Date nights and not forgetting dates that happen during the day (though it doesn't have the same ring to it), I feel are important to keep a relationship fresh. I have been with the lover for over two years now which, is going to be the longest relationship I have ever been in (I'm not any good at them you see). In a relationship, life can easily fall into the trap of a routine. Going to work, come home, have dinner, watch a couple of episodes of Brooklyn 99, go to bed ( maybe indulge in a bit of sexy time if you have some energy plus being in the mood in the first place) then falling asleep. I know life is about routine, doing day to day things (Dave is a creature of habit) but I'm the opposite.
He understands that I am different and say’s that I’m fickle maybe I am, though I would say that I like to be spontaneous. Luckily Dave goes with the flow, when I say that I want to do something on the weekend. Last Saturday I convinced Dave that going to Birmingham would be a fun idea. To visit a city, that we both haven't gone to before (well Dave has technically but only for work purposes though) than me always choosing London as a destination (as I love going back to my home town). Well I have to say I'm so glad we went. I can't believe I waited until I was 29 to visit this amazing city. I have to point out, that this date night was probably one of the most expensive ones we have done, but it was worth it.
It was nice being a couple somewhere different, being able to have quality time in a different environment. I really enjoy exploring, while Dave is definitely the opposite, but he even said that walking around a new city was fun (this was also while we were walking around the shops, which in the beginning of our relationship he wasn't a fan of shopping at all).
I constantly worry about our relationship going stale with nothing to look forward to. To stop my anxiety around this, I tend to book things like going to the theatre or booking to go to a festival. These things can get expensive, but I think making memories and sharing your interests with your partner can make you feel closer to your better half.
Date nights doesn't always have to mean going out, spending loads of dosh that you don't have (well I'm speaking for myself). I know some people like this thing called walking, which is where people go to a nice manor house, local park, woodlands or green space and walk around admiring the pretty scenery while burning off some calories. I personally like going on date days like that as it's nice being out and about, plus sometimes there aren't so many people are around (I am not thinking about getting frisky out in public, but if that's your thing why not) it's just nice not being around so many random people. You can even do something together at home (well it can lead to that as well) but I am talking about like cooking a meal together, learning a new recipe or do a bit of baking. The closest we got to cooking as a couple is Dave stirring the chicken pieces to make the fajitas. Dave isn't a fan of cooking, he even asks if I need help when cooking a evening meal, but he hopes that I say no which most of the time I do .On a occasion I say yes, then he complains when I ask him to peel potatoes which he hates doing.
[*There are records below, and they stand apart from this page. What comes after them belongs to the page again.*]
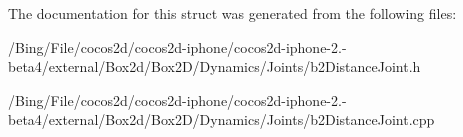 The documentation for this struct was generated from the following files\-:\begin{DoxyCompactItemize}
\item 
/\-Bing/\-File/cocos2d/cocos2d-\/iphone/cocos2d-\/iphone-\/2.-\/beta4/external/\-Box2d/\-Box2\-D/\-Dynamics/\-Joints/b2\-Distance\-Joint.\-h\item 
/\-Bing/\-File/cocos2d/cocos2d-\/iphone/cocos2d-\/iphone-\/2.-\/beta4/external/\-Box2d/\-Box2\-D/\-Dynamics/\-Joints/b2\-Distance\-Joint.\-cpp\end{DoxyCompactItemize}
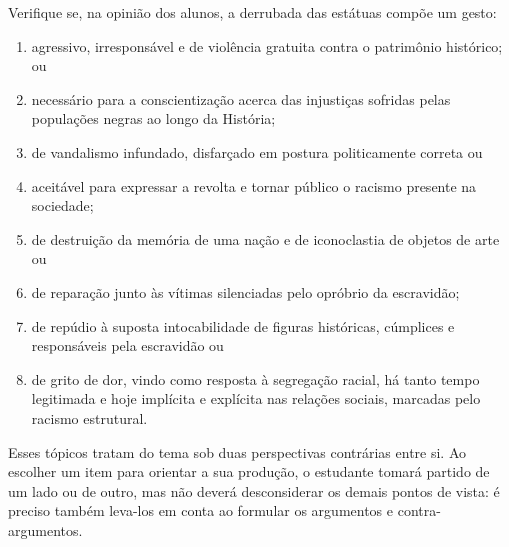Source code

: \documentclass[11pt]{extarticle}
\begin{document}
Verifique se, na opinião dos alunos, a derrubada das estátuas compõe um
gesto:

\begin{enumerate}
\item agressivo, irresponsável e de violência gratuita contra o
patrimônio histórico; ou 
\item necessário para a conscientização acerca
das injustiças sofridas pelas populações negras ao longo da História;
\item de vandalismo infundado, disfarçado em postura politicamente correta
ou 
\item aceitável para expressar a revolta e tornar público o racismo
presente na sociedade; 
\item de destruição da memória de uma nação e de
iconoclastia de objetos de arte ou 
\item de reparação junto às vítimas
silenciadas pelo opróbrio da escravidão; 
\item de repúdio à suposta
intocabilidade de figuras históricas, cúmplices e responsáveis pela
escravidão ou 
\item de grito de dor, vindo como resposta à segregação
racial, há tanto tempo legitimada e hoje implícita e explícita nas
relações sociais, marcadas pelo racismo estrutural.
\end{enumerate}

Esses tópicos tratam do tema sob duas perspectivas contrárias entre si.
Ao escolher um item para orientar a sua produção, o estudante tomará
partido de um lado ou de outro, mas não deverá desconsiderar os demais
pontos de vista: é preciso também leva-los em conta ao formular os
argumentos e contra-argumentos.
\end{document}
We like to also like to go and grab lunch at either Nandos or Turtle Bay (lucky we live really close to the city centre) so it's like a 5 minute walk, which also gets us out the flat. There have been many occasions where we have spent literally the whole weekend indoors, except one or two trips to Morrison's. Dave is very content gaming away all weekend. Don't get me wrong, it is good to have some down time and able to do what we enjoy seperately, but I do think it can get really dull if you don't have any plans at all. Being able to get out for a couple of hours, beats slobbing out on the sofa binge watching the latest season on Netflix (which I have to say I love to do, but isn't very productive).